A few days after we had returned home, a gift from my mother arrived in the mail: a pair of driving gloves. The gift card read, β€œTo my son with a very special car.” She had read the Kramler correctly; she understood what it had been designed and built to say, and she understood why I had bought it: to say that I was a success, and she thought of me as a successful person β€” which, I think, for her meant someone who had succeeded in defining himself. At the time I thought it ridiculous that she assumed that I had defined myself as the driver of a powerful Kramler, that she thought I was someone who might want to define himself in that way, but, more than that, I felt sorry for her because I saw from her gift to me that she would have liked to have been someone who had earned herself a powerful Kramler. Mark my words: I didn’t say that she would have liked to own a Kramler; I said that she would have liked to have been someone who had earned herself a Kramler. She would have liked to have made herself into such a person. She would have liked to have made herself into someone, someone she thought of as someone.

BEFORE SHE DIED, I visited my mother in an intensive-care ward. She was fettered by wires and tubes, bloated with accumulated fluids, barely able to speak. She was dying of lung cancer brought on by regret, by the tens of thousands of cigarettes she had smoked while she sat in the dark, sipping mediocre wine and mourning the loss of her hope, mourning the spunky self who had chased so many harmless follies, the young and ambitious Ella Piper Leroy who had died years before.

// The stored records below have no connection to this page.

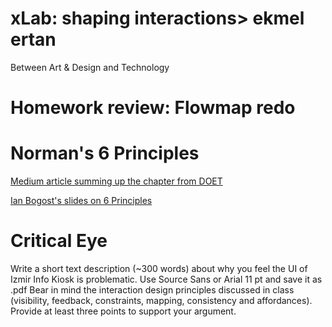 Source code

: 
# xLab: shaping interactions> ekmel ertan
Between Art & Design and Technology

# Homework review: Flowmap redo

# Norman's 6 Principles

[Medium article summing up the chapter from DOET](https://medium.com/@sachinrekhi/don-normans-principles-of-interaction-design-51025a2c0f33)

[Ian Bogost's slides on 6 Principles](http://homes.lmc.gatech.edu/~bogost/courses/spring07/lcc3710/slides/3710_interaction-design.pdf)

# Critical Eye

Write a short text description (~300 words) about why you feel the UI of Izmir Info Kiosk is problematic. 
Use Source Sans or Arial 11 pt and save it as .pdf
Bear in mind the interaction design principles discussed in class (visibility, feedback, constraints, mapping, 
consistency and affordances). Provide at least three points to support your argument.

If things had gone as they ought to have gone, we should have been able to talk about her success. There should have been one business that finally succeeded, and we should have been able to reminisce about the crazy things that had happened while she was running it. We should have had some laughs. She should have been able to sigh and smile and shake her head in wonder at all that she had done, and she should have been able to say, β€œIt was quite a ride.”

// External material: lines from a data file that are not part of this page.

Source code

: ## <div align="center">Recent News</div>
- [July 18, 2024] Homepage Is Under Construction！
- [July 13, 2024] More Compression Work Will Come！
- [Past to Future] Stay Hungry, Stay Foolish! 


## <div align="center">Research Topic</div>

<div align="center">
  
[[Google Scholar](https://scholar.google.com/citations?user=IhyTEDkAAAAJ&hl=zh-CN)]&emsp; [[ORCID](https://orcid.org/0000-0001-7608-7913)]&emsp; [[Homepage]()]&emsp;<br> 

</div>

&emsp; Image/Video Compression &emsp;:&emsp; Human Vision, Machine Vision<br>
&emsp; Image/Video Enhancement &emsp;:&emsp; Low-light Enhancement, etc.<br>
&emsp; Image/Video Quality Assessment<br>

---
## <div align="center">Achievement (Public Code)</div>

Instead, she had almost nothing to say, and I had almost nothing to say to her β€” unless I talked about myself. I retreated into that, but when I realized what I was doing I caught myself and we fell again into silence.

I held her hand, and when the silence between us became embarrassing, I squeezed it and said that I would see her again the next day. I didn’t. She died in the night, as Ella Piper Leroy, housewife.

MUST IT BE? Must it be as it was when the way it was was wrong? No. Not while I’m around. Time has made me see that I might have helped her. Maybe all she needed was a sidekick. All the cowboys I lionized as a little boy had sidekicks, descendants of Sancho Panza who carried the luggage of comic relief. I should have learned from them the lesson that even the boldest of us needs a little help from a friend, needs somebody on his side, even if it’s a bumbling simpleton who lards the earth when he walks. I could have been that comical sidekick, and if I had been, who’s to say that with me taking pratfalls by her side she might not have made a success of something?

That’s why, when people ask me about my mother, I don’t tell them about Ella’s Lacy Licks or any of her other failures; I tell them about Ella’s Lunch Launch. I tell them how she bought a clam boat that was slowly sinking from the day she stepped aboard it; how, together, we repainted it in tropical colors, fitted it out with a rudimentary kitchen, rigged a canopy over the deck and flew pennants from a dozen poles; how we plied the bay selling chowder and sandwiches to vacationers and baymen; and how I kept the boat afloat all summer without ever letting her know that it was sinking. I tell them about the mishaps and merriment; I tell them how my mother became known (not far and wide, but near and narrow, which was enough) as β€œElla, who runs Ella’s Lunch Launch”; and I tell them how the lunch launch, in the fall, when I was back in school and unable to keep it pumped dry, sank.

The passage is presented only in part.